## WORK REQUEST
Beneath this task are records; count the lines among them that contain the word "luật" and answer with the number only.

## INFORMATION
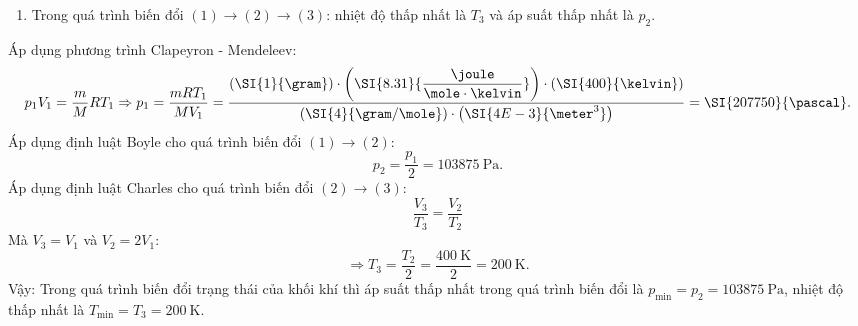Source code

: \begin{vd}
{\begin{enumerate}[label=\alph*)]
\begin{center}
			\end{center}
			\item Trong quá trình biến đổi $(1)\rightarrow(2)\rightarrow(3)$: nhiệt độ thấp nhất là $T_3$ và áp suất thấp nhất là $p_2$.
		\end{enumerate}
		Áp dụng phương trình Clapeyron - Mendeleev:
		$$p_1V_1=\dfrac{m}{M}RT_1\Rightarrow p_1=\dfrac{mRT_1}{M V_1}=\dfrac{\left(\SI{1}{\gram}\right)\cdot\left(\SI{8.31}{\dfrac{\joule}{\mole\cdot\kelvin}}\right)\cdot\left(\SI{400}{\kelvin}\right)}{\left(\SI{4}{\gram/\mole}\right)\cdot\left(\SI{4E-3}{\meter^3}\right)}=\SI{207750}{\pascal}.$$
		Áp dụng định luật Boyle cho quá trình biến đổi $(1)\rightarrow(2)$:
		$$p_2=\dfrac{p_1}{2}=\SI{103875}{\pascal}.$$
		Áp dụng định luật Charles cho quá trình biến đổi $(2)\rightarrow(3)$:
		$$\dfrac{V_3}{T_3}=\dfrac{V_2}{T_2}$$
		Mà $V_3=V_1$ và $V_2=2V_1$:
		$$\Rightarrow T_3=\dfrac{T_2}{2}=\dfrac{\SI{400}{\kelvin}}{2}=\SI{200}{\kelvin}.$$
		Vậy: Trong quá trình biến đổi trạng thái của khối khí thì áp suất thấp nhất trong quá trình biến đổi là $p_\text{min}=p_2=\SI{103875}{\pascal}$, nhiệt độ thấp nhất là $T_\text{min}=T_3=\SI{200}{\kelvin}$.
}
\end{vd}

## PROBLEM SOLUTION
2